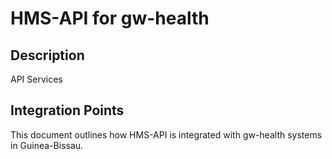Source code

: # HMS-API for gw-health

## Description

API Services

## Integration Points

This document outlines how HMS-API is integrated with gw-health systems in Guinea-Bissau.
#####
◆ Directions ◆
Each record above should be repeated exactly, please, without pictures.

◆ Exercise answer ◆
Source code

: # HMS-API for gw-health

## Description

API Services

## Integration Points

This document outlines how HMS-API is integrated with gw-health systems in Guinea-Bissau.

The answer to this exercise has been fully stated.